Canoeboot started at around the same time as GNU Boot, first announced
on July 10th, 2023 (GNU Boot's savannah page first became operational
in June 2023). The reason *Canoeboot* started, initially, was to try and provide
the GNU Boot project with a better base to start from, because they were using
a very old Libreboot revision at the time (Libreboot 20220710 tag). Canoeboot
originally was called *nonGeNUine Boot*, sort of as a joke name because it was
never intended to be a serious long-term project.
The GNU Boot project didn't accept any of Canoeboot's proposals, instead trying
to re-write all of Libreboot themselves.

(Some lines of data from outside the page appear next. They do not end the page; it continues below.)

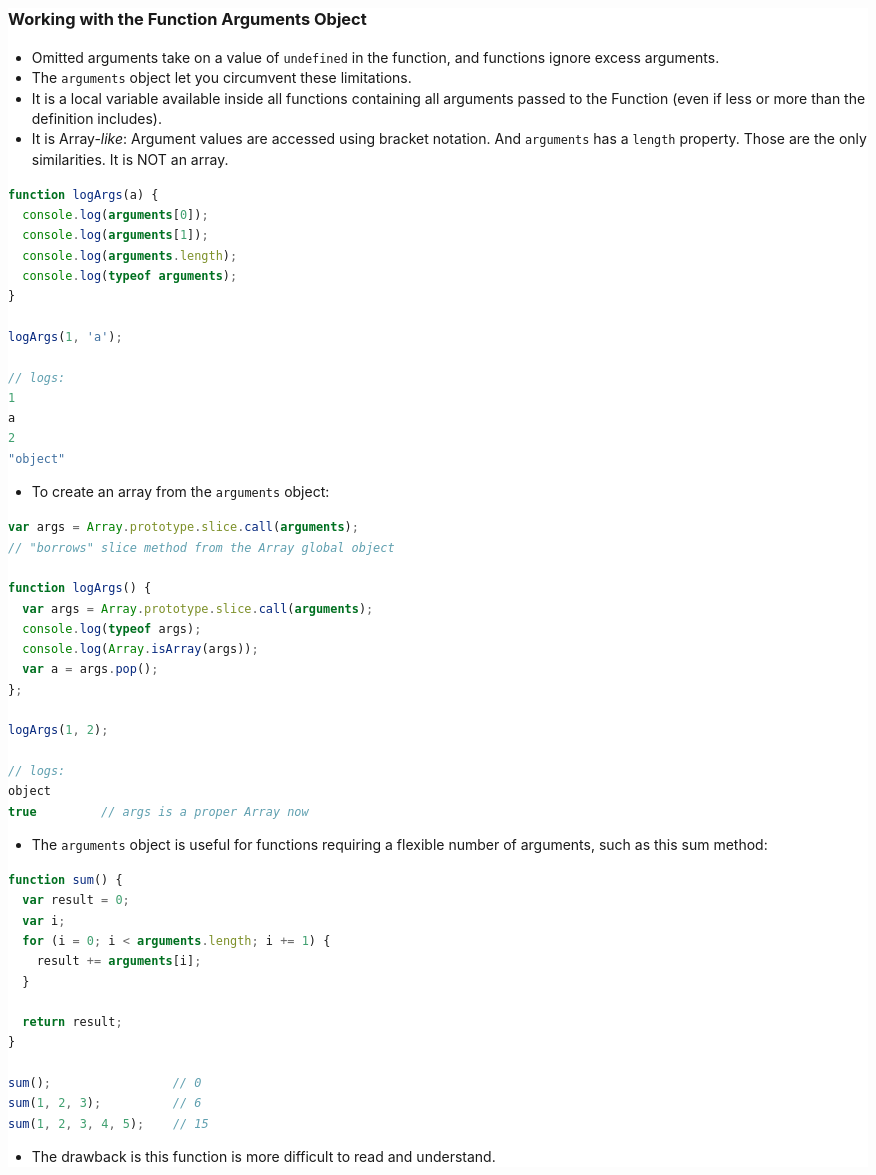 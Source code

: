 <a name="arguments-object"></a>
### Working with the Function Arguments Object

* Omitted arguments take on a value of `undefined` in the function, and functions ignore excess arguments.
* The `arguments` object let you circumvent these limitations.
* It is a local variable available inside all functions containing all arguments passed to the Function (even if less or more than the definition includes).
* It is Array-*like*: Argument values are accessed using bracket notation. And `arguments` has a `length` property. Those are the only similarities. It is NOT an array.

```javascript
function logArgs(a) {
  console.log(arguments[0]);
  console.log(arguments[1]);
  console.log(arguments.length);
  console.log(typeof arguments);
}

logArgs(1, 'a');

// logs:
1
a
2
"object"
```

* To create an array from the `arguments` object:
```javascript
var args = Array.prototype.slice.call(arguments); 
// "borrows" slice method from the Array global object

function logArgs() {
  var args = Array.prototype.slice.call(arguments);
  console.log(typeof args);
  console.log(Array.isArray(args));
  var a = args.pop();
};

logArgs(1, 2);

// logs:
object
true         // args is a proper Array now
```

* The `arguments` object is useful for functions requiring a flexible number of arguments, such as this sum method:
```javascript
function sum() {
  var result = 0;
  var i;
  for (i = 0; i < arguments.length; i += 1) {
    result += arguments[i];
  }

  return result;
}

sum();                 // 0
sum(1, 2, 3);          // 6
sum(1, 2, 3, 4, 5);    // 15
```

* The drawback is this function is more difficult to read and understand. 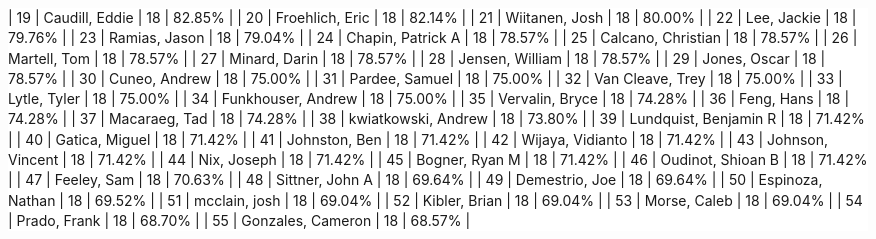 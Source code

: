 |  19  | Caudill, Eddie |  18 |  82.85% |
|  20  | Froehlich, Eric |  18 |  82.14% |
|  21  | Wiitanen, Josh |  18 |  80.00% |
|  22  | Lee, Jackie |  18 |  79.76% |
|  23  | Ramias, Jason |  18 |  79.04% |
|  24  | Chapin, Patrick A |  18 |  78.57% |
|  25  | Calcano, Christian |  18 |  78.57% |
|  26  | Martell, Tom |  18 |  78.57% |
|  27  | Minard, Darin |  18 |  78.57% |
|  28  | Jensen, William |  18 |  78.57% |
|  29  | Jones, Oscar |  18 |  78.57% |
|  30  | Cuneo, Andrew |  18 |  75.00% |
|  31  | Pardee, Samuel |  18 |  75.00% |
|  32  | Van Cleave, Trey |  18 |  75.00% |
|  33  | Lytle, Tyler |  18 |  75.00% |
|  34  | Funkhouser, Andrew |  18 |  75.00% |
|  35  | Vervalin, Bryce |  18 |  74.28% |
|  36  | Feng, Hans |  18 |  74.28% |
|  37  | Macaraeg, Tad |  18 |  74.28% |
|  38  | kwiatkowski, Andrew |  18 |  73.80% |
|  39  | Lundquist, Benjamin R |  18 |  71.42% |
|  40  | Gatica, Miguel |  18 |  71.42% |
|  41  | Johnston, Ben |  18 |  71.42% |
|  42  | Wijaya, Vidianto |  18 |  71.42% |
|  43  | Johnson, Vincent |  18 |  71.42% |
|  44  | Nix, Joseph |  18 |  71.42% |
|  45  | Bogner, Ryan M |  18 |  71.42% |
|  46  | Oudinot, Shioan B |  18 |  71.42% |
|  47  | Feeley, Sam |  18 |  70.63% |
|  48  | Sittner, John A |  18 |  69.64% |
|  49  | Demestrio, Joe |  18 |  69.64% |
|  50  | Espinoza, Nathan |  18 |  69.52% |
|  51  | mcclain, josh |  18 |  69.04% |
|  52  | Kibler, Brian |  18 |  69.04% |
|  53  | Morse, Caleb |  18 |  69.04% |
|  54  | Prado, Frank |  18 |  68.70% |
|  55  | Gonzales, Cameron |  18 |  68.57% |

I (Leah Rowe) had intense disagreement
over the technical direction of the GNU Boot project. They wanted to rewrite
the build system to use the Guix package manager for everything, which I felt
was a prime example of *over-engineering* that would greatly increase the
maintenance burden for the project, especially to new contributors. Canoeboot's
general design and infrastructure is lightweight, designed to be as direct as
possible when it comes to configuration and deployment, with clean code and
a general tendency towards frugal design; less is more.
You can read about Canoeboot's design in the [cbmk maintenance
manual](docs/maintain/). Long story short, the name *Canoeboot* was adopted in
October 2023, and became an official project from then on, directly competing
with GNU Boot. The motivation was (and still is) that if there is going to
be another FSF-aligned coreboot distro, it better be done to a high standard.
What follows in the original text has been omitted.